[WORK TASK]
Write out exactly the lines of the entries below from the one holding "- 提供了远程测试执行接口，可以进行分布式测试执行。" to the one holding "######安装setuptools", inclusive, and leave out all other lines.

[DATA RECORDS]
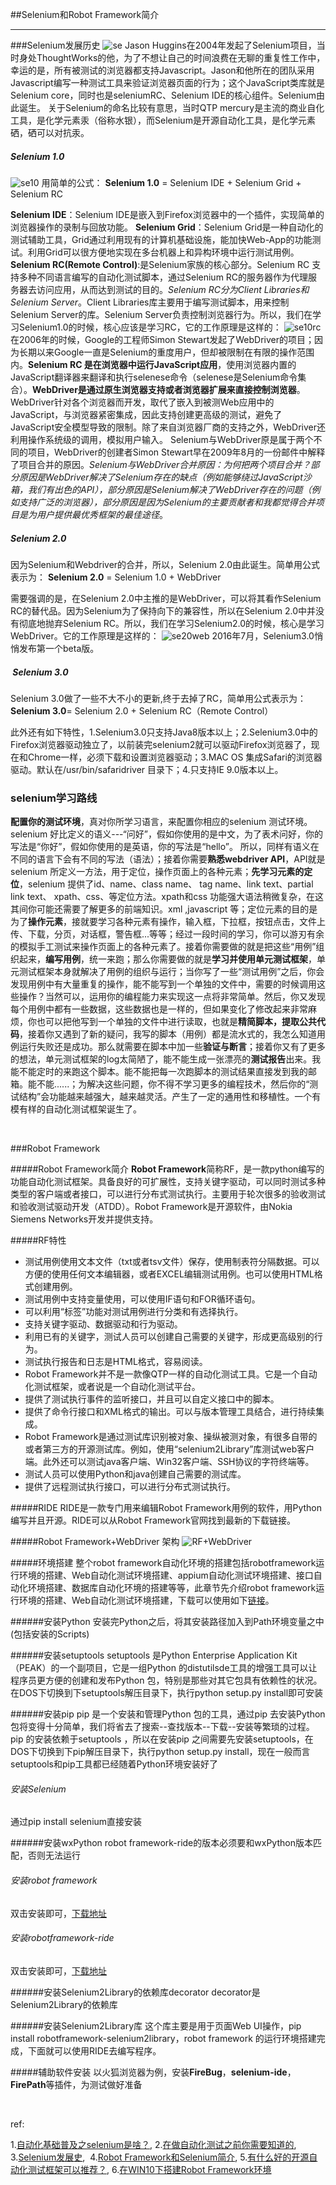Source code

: 

##Selenium和Robot Framework简介
***

###Selenium发展历史
![se](http://images.cnblogs.com/cnblogs_com/prayjourney/1041349/o_se.jpg)
Jason Huggins在2004年发起了Selenium项目，当时身处ThoughtWorks的他，为了不想让自己的时间浪费在无聊的重复性工作中，幸运的是，所有被测试的浏览器都支持Javascript。Jason和他所在的团队采用Javascript编写一种测试工具来验证浏览器页面的行为；这个JavaScript类库就是Selenium core，同时也是seleniumRC、Selenium IDE的核心组件。Selenium由此诞生。
关于Selenium的命名比较有意思，当时QTP mercury是主流的商业自化工具，是化学元素汞（俗称水银），而Selenium是开源自动化工具，是化学元素硒，硒可以对抗汞。

##### Selenium 1.0
![se10](http://images.cnblogs.com/cnblogs_com/prayjourney/1041349/o_se10.jpg)
用简单的公式：
**Selenium 1.0** = Selenium IDE + Selenium Grid + Selenium RC

**Selenium IDE**：Selenium IDE是嵌入到Firefox浏览器中的一个插件，实现简单的浏览器操作的录制与回放功能。
**Selenium Grid**：Selenium Grid是一种自动化的测试辅助工具，Grid通过利用现有的计算机基础设施，能加快Web-App的功能测试。利用Grid可以很方便地实现在多台机器上和异构环境中运行测试用例。
**Selenium RC(Remote Control)**:是Selenium家族的核心部分。Selenium RC 支持多种不同语言编写的自动化测试脚本，通过Selenium RC的服务器作为代理服务器去访问应用，从而达到测试的目的。*Selenium RC分为Client Libraries和Selenium Server*。Client Libraries库主要用于编写测试脚本，用来控制Selenium Server的库。Selenium Server负责控制浏览器行为。所以，我们在学习Selenium1.0的时候，核心应该是学习RC，它的工作原理是这样的：
![se10rc](http://images.cnblogs.com/cnblogs_com/prayjourney/1041349/o_se10rc.jpg)
在2006年的时候，Google的工程师Simon Stewart发起了WebDriver的项目；因为长期以来Google一直是Selenium的重度用户，但却被限制在有限的操作范围内。**Selenium RC 是在浏览器中运行JavaScript应用**，使用浏览器内置的JavaScript翻译器来翻译和执行selenese命令（selenese是Selenium命令集合）。**WebDriver是通过原生浏览器支持或者浏览器扩展来直接控制浏览器**。WebDriver针对各个浏览器而开发，取代了嵌入到被测Web应用中的JavaScript，与浏览器紧密集成，因此支持创建更高级的测试，避免了JavaScript安全模型导致的限制。除了来自浏览器厂商的支持之外，WebDriver还利用操作系统级的调用，模拟用户输入。
Selenium与WebDriver原是属于两个不同的项目，WebDriver的创建者Simon Stewart早在2009年8月的一份邮件中解释了项目合并的原因。*Selenium与WebDriver合并原因：为何把两个项目合并？部分原因是WebDriver解决了Selenium存在的缺点（例如能够绕过JavaScript沙箱，我们有出色的API），部分原因是Selenium解决了WebDriver存在的问题（例如支持广泛的浏览器），部分原因是因为Selenium的主要贡献者和我都觉得合并项目是为用户提供最优秀框架的最佳途径*。

##### Selenium 2.0
因为Selenium和Webdriver的合并，所以，Selenium 2.0由此诞生。简单用公式表示为：
**Selenium 2.0** = Selenium 1.0 + WebDriver

需要强调的是，在Selenium 2.0中主推的是WebDriver，可以将其看作Selenium RC的替代品。因为Selenium为了保持向下的兼容性，所以在Selenium 2.0中并没有彻底地抛弃Selenium RC。所以，我们在学习Selenium2.0的时候，核心是学习WebDriver。它的工作原理是这样的：
![se20web](http://images.cnblogs.com/cnblogs_com/prayjourney/1041349/o_se20web.jpg)
2016年7月，Selenium3.0悄悄发布第一个beta版。

#####  Selenium 3.0

Selenium 3.0做了一些不大不小的更新,终于去掉了RC，简单用公式表示为：
**Selenium 3.0**= Selenium 2.0 + Selenium RC（Remote Control）

此外还有如下特性，1.Selenium3.0只支持Java8版本以上；2.Selenium3.0中的Firefox浏览器驱动独立了，以前装完selenium2就可以驱动Firefox浏览器了，现在和Chrome一样，必须下载和设置浏览器驱动；3.MAC OS 集成Safari的浏览器驱动。默认在/usr/bin/safaridriver 目录下；4.只支持IE 9.0版本以上。

### selenium学习路线

**配置你的测试环境**，真对你所学习语言，来配置你相应的selenium 测试环境。selenium 好比定义的语义---“问好”，假如你使用的是中文，为了表术问好，你的写法是“你好”，假如你使用的是英语，你的写法是“hello”。 所以，同样有语义在不同的语言下会有不同的写法（语法）；接着你需要**熟悉webdriver API**，API就是selenium 所定义一方法，用于定位，操作页面上的各种元素；**先学习元素的定位**，selenium 提供了id、name、class name、 tag name、link text、partial link text、 xpath、css、等定位方法。xpath和css 功能强大语法稍微复杂，在这其间你可能还需要了解更多的前端知识。xml ,javascript 等；定位元素的目的是为了**操作元素**，接就要学习各种元素有操作，输入框，下拉框，按钮点击，文件上传、下载，分页，对话框，警告框...等等；经过一段时间的学习，你可以游刃有余的模拟手工测试来操作页面上的各种元素了。接着你需要做的就是把这些“用例”组织起来，**编写用例**，统一来跑；那么你需要做的就是**学习并使用单元测试框架**，单元测试框架本身就解决了用例的组织与运行；当你写了一些“测试用例”之后，你会发现用例中有大量重复的操作，能不能写到一个单独的文件中，需要的时候调用这些操作？当然可以，运用你的编程能力来实现这一点将非常简单。然后，你又发现每个用例中都有一些数据，这些数据也是一样的，但如果变化了修改起来非常麻烦，你也可以把他写到一个单独的文件中进行读取，也就是**精简脚本，提取公共代码**，接着你又遇到了新的疑问，我写的脚本（用例）都是流水式的，我怎么知道用例运行失败还是成功。那么就需要在脚本中加一些**验证与断言**；接着你又有了更多的想法，单元测试框架的log太简陋了，能不能生成一张漂亮的**测试报告**出来。我能不能定时的来跑这个脚本。能不能把每一次跑脚本的测试结果直接发到我的邮箱。能不能......；为解决这些问题，你不得不学习更多的编程技术，然后你的“测试结构”会功能越来越强大，越来越灵活。产生了一定的通用性和移植性。一个有模有样的自动化测试框架诞生了。

 

###Robot Framework

#####Robot Framework简介
**Robot Framework**简称RF，是一款python编写的功能自动化测试框架。具备良好的可扩展性，支持关键字驱动，可以同时测试多种类型的客户端或者接口，可以进行分布式测试执行。主要用于轮次很多的验收测试和验收测试驱动开发（ATDD）。Robot Framework是开源软件，由Nokia Siemens Networks开发并提供支持。

#####RF特性
- 测试用例使用文本文件（txt或者tsv文件）保存，使用制表符分隔数据。可以方便的使用任何文本编辑器，或者EXCEL编辑测试用例。也可以使用HTML格式创建用例。
- 测试用例中支持变量使用，可以使用IF语句和FOR循环语句。
- 可以利用“标签”功能对测试用例进行分类和有选择执行。
- 支持关键字驱动、数据驱动和行为驱动。
- 利用已有的关键字，测试人员可以创建自己需要的关键字，形成更高级别的行为。
- 测试执行报告和日志是HTML格式，容易阅读。
- Robot Framework并不是一款像QTP一样的自动化测试工具。它是一个自动化测试框架，或者说是一个自动化测试平台。
- 提供了测试执行事件的监听接口，并且可以自定义接口中的脚本。
- 提供了命令行接口和XML格式的输出。可以与版本管理工具结合，进行持续集成。
- Robot Framework是通过测试库识别被对象、操纵被测对象，有很多自带的或者第三方的开源测试库。例如，使用“selenium2Library”库测试web客户端。此外还可以测试java客户端、Win32客户端、SSH协议的字符终端等。
- 测试人员可以使用Python和java创建自己需要的测试库。
- 提供了远程测试执行接口，可以进行分布式测试执行。

#####RIDE
RIDE是一款专门用来编辑Robot Framework用例的软件，用Python编写并且开源。RIDE可以从Robot Framework官网找到最新的下载链接。

#####Robot Framework+WebDriver 架构
![RF+WebDriver](http://images.cnblogs.com/cnblogs_com/prayjourney/1041349/o_RFWebDriver.jpg)

#####环境搭建
整个robot framework自动化环境的搭建包括robotframework运行环境的搭建、Web自动化测试环境搭建、appium自动化测试环境搭建、接口自动化环境搭建、数据库自动化环境的搭建等等，此章节先介绍robot framework运行环境的搭建、Web自动化测试环境搭建，下载可以使用如下[链接](http://pan.baidu.com/s/1qYMn5SS)。

######安装Python
安装完Python之后，将其安装路径加入到Path环境变量之中(包括安装的Scripts)

######安装setuptools
setuptools 是Python Enterprise Application Kit（PEAK）的一个副项目，它是一组Python 的distutilsde工具的增强工具可以让程序员更方便的创建和发布Python 包，特别是那些对其它包具有依赖性的状况。在DOS下切换到下setuptools解压目录下，执行python setup.py install即可安装

######安装pip
pip 是一个安装和管理Python 包的工具，通过pip 去安装Python 包将变得十分简单，我们将省去了搜索--查找版本--下载--安装等繁琐的过程。pip 的安装依赖于setuptools ，所以在安装pip 之间需要先安装setuptools，在DOS下切换到下pip解压目录下，执行python setup.py install，现在一般而言setuptools和pip工具都已经随着Python环境安装好了

###### 安装Selenium
通过pip install selenium直接安装

######安装wxPython
robot framework-ride的版本必须要和wxPython版本匹配，否则无法运行

###### 安装robot framework
双击安装即可，[下载地址](https://pypi.python.org/pypi/robotframework/2.8.5#downloads)

###### 安装robotframework-ride
双击安装即可，[下载地址](https://pypi.python.org/pypi/robotframework-ride/1.3)

######安装Selenium2Library的依赖库decorator
decorator是Selenium2Library的依赖库

######安装Selenium2Library库
这个库主要是用于页面Web UI操作，pip install robotframework-selenium2library，robot framework 的运行环境搭建完成，下面就可以使用RIDE去编写程序。


#####辅助软件安装
以火狐浏览器为例，安装**FireBug**，**selenium-ide**，**FirePath**等插件，为测试做好准备

 

ref:

1.[自动化基础普及之selenium是啥？](http://www.cnblogs.com/fnng/p/3980093.html), 2.[在做自动化测试之前你需要知道的](http://www.cnblogs.com/fnng/p/3653793.html), 3.[Selenium发展史](http://www.cnblogs.com/fnng/p/7426928.html),  4.[Robot Framework和Selenium简介](http://www.cnblogs.com/tinghai8/p/5714229.html), 5.[有什么好的开源自动化测试框架可以推荐？](https://www.zhihu.com/question/19923336), 6.[在WIN10下搭建Robot Framework环境](http://www.cnblogs.com/littlemonsterksn/p/7444043.html)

[OUTPUT FOR THIS EXERCISE]
- 提供了远程测试执行接口，可以进行分布式测试执行。

#####RIDE
RIDE是一款专门用来编辑Robot Framework用例的软件，用Python编写并且开源。RIDE可以从Robot Framework官网找到最新的下载链接。

#####Robot Framework+WebDriver 架构
![RF+WebDriver](http://images.cnblogs.com/cnblogs_com/prayjourney/1041349/o_RFWebDriver.jpg)

#####环境搭建
整个robot framework自动化环境的搭建包括robotframework运行环境的搭建、Web自动化测试环境搭建、appium自动化测试环境搭建、接口自动化环境搭建、数据库自动化环境的搭建等等，此章节先介绍robot framework运行环境的搭建、Web自动化测试环境搭建，下载可以使用如下[链接](http://pan.baidu.com/s/1qYMn5SS)。

######安装Python
安装完Python之后，将其安装路径加入到Path环境变量之中(包括安装的Scripts)

######安装setuptools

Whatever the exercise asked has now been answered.